The California Column
In April of 1862, the California Column marched from Fort Yuma on the Colorado River, across the southern New Mexico Territory to the Rio Grande River. From there, they crossed into western Texas. Their trek was a total of 900 miles and it is the longest march across desert terrain ever attempted by the U.S. military.
The California Column was commanded by Colonel James Henry Carleton who was promoted to brigadier general while the column was en route. It originally consisted of ten companies of the 1st California Infantry, five companies of the 1st Regiment California Volunteer Cavalry, Company B, 2nd Regiment California Volunteer Cavalry and Light Battery A of the Third U.S. Artillery. This command contained 1500 well drilled and disciplined men. Later on, Lieutenant Colonel George W. Bowie‘s 5th California Infantry was added, bringing the total strength of the Column to 2350 men.
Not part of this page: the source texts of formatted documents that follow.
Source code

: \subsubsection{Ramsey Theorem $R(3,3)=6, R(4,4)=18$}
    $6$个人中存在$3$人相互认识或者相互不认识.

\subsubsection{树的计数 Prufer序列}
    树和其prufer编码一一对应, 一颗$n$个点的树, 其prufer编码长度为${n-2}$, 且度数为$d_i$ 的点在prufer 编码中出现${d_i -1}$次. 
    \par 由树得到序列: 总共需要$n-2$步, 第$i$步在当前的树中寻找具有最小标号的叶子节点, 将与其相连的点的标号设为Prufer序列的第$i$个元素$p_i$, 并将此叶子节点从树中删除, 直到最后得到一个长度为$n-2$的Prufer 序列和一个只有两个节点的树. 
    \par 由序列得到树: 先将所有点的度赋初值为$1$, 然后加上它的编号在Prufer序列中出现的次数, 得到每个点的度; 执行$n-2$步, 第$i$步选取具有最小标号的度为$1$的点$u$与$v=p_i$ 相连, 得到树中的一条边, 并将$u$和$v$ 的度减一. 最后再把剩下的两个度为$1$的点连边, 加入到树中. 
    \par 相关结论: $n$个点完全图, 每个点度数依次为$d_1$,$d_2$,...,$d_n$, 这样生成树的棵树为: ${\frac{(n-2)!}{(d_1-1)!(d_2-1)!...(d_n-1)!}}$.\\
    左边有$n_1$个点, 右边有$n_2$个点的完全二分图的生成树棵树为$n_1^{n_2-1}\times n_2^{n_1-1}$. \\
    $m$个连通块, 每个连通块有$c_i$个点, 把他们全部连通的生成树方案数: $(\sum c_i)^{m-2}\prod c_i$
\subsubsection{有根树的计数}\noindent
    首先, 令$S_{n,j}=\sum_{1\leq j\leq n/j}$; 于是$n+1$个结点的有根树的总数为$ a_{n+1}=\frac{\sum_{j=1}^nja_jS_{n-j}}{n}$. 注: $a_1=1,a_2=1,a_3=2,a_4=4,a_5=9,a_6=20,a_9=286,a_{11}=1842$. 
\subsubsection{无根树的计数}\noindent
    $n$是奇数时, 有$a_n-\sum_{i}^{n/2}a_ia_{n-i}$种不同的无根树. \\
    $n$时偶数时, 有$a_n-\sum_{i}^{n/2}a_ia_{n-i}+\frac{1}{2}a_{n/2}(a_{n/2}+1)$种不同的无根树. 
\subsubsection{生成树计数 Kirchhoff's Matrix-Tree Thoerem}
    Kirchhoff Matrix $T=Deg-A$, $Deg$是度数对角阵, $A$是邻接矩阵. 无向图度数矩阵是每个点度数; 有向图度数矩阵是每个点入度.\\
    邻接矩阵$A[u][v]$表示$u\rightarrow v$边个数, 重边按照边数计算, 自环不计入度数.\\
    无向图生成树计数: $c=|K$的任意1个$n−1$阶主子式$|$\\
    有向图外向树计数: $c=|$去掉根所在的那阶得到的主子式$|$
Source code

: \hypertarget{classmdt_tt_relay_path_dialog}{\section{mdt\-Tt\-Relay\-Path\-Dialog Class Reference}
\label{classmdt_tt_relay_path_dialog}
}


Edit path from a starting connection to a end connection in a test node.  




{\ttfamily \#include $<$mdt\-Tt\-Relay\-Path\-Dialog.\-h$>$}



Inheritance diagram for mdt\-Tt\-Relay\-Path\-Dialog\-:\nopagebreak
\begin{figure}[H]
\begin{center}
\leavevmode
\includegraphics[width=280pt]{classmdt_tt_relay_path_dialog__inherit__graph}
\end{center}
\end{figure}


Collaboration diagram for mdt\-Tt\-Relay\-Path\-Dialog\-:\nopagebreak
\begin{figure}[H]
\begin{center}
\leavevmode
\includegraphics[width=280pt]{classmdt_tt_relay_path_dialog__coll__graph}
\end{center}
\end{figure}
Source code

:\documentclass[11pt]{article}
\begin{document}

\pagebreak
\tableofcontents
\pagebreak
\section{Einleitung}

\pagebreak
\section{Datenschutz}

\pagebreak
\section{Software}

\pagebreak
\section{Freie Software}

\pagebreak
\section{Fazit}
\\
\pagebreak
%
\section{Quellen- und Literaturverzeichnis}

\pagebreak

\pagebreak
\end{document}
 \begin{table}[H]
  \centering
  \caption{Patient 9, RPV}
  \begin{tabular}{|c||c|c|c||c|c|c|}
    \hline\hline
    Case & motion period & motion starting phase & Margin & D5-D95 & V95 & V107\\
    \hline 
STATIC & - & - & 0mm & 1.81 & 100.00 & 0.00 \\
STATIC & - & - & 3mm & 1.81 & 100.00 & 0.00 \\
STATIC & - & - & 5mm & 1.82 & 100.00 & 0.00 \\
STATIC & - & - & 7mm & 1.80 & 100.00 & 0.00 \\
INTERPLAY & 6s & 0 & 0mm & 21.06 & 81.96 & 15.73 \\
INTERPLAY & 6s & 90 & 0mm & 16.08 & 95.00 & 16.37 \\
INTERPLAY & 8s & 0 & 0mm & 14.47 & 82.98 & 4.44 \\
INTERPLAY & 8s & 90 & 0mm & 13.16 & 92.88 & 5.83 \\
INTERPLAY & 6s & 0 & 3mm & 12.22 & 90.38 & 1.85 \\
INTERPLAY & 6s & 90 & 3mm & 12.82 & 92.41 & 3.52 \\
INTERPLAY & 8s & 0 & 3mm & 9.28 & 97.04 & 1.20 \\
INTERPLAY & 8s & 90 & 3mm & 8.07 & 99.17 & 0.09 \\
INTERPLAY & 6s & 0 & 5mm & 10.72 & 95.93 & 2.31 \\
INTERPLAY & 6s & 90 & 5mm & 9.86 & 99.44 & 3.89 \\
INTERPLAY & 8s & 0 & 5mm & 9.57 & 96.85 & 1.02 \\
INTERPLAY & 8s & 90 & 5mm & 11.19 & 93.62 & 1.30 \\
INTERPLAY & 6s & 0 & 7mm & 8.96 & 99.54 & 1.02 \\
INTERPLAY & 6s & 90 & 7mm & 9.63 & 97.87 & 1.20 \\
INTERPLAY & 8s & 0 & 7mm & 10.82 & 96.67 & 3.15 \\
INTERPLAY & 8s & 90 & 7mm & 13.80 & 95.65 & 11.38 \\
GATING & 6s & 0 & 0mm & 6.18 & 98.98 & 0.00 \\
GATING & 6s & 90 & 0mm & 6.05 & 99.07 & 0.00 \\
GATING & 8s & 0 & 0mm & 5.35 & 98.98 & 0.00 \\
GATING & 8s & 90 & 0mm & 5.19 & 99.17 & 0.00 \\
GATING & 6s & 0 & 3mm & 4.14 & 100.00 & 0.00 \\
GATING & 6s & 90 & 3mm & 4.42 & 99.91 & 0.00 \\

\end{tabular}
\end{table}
Their main objective was to drive Confederate troops out of New Mexico. They traveled in groups of 400 at intervals of several days apart across the desert in order to conserve the water at springs and wells along the route. The followed the former route of the Butterfield Overland Mail, which had ceased operation the previous year. Union spies had stocked the vacant stage posts with food and grain for the California Column.
The Arizona Rangers were a pro-Confederate force and they managed to destroy some supplies that were stockpiled along the route. Along the way they fought two small engagements with Confederate troops. The first was at Stanwix Station on March 30, 1862, where the columns vanguard came upon a small 10-man detachment that was burning hay at a stage post. After a brief exchange of fire the Confederates retreated to Tucson.
The next engagement was a fight between patrols from the opposing forces at Picacho Pass on April 15, 1862. It was another engagement that took place near a stage post. Less than a total of 2 dozen men were involved from both sides with several casualties on both sides. The Union patrol retreated having lost 3 killed.
The California Column had driven off most of the Confederates in the vicinity and on May 20th they marched into Tucson unopposed. The city had been occupied by the Confederates for a brief 80 days.
After the capture of Tucson, the California Column fought a number of engagements with several different Indian tribes, including the Apaches of Mangas Colorados and Cochise, and the Navajos. The rest of their service during the war was against the native American tribes of the Southwest.
The California Column had accomplished its objective of helping to drive the Confederates out of the Arizona and New Mexico Territories. The territorial government relocated to El Paso, while some Confederate Arizona military units relocated to San Antonio. The government in exile remained in Texas for the duration of the war, it continued to be represented in the First and Second Confederate Congresses. Resistance in Arizona continued at the partisan level, and Confederate units under the banner of Arizona fought until the end of the war in May 1865.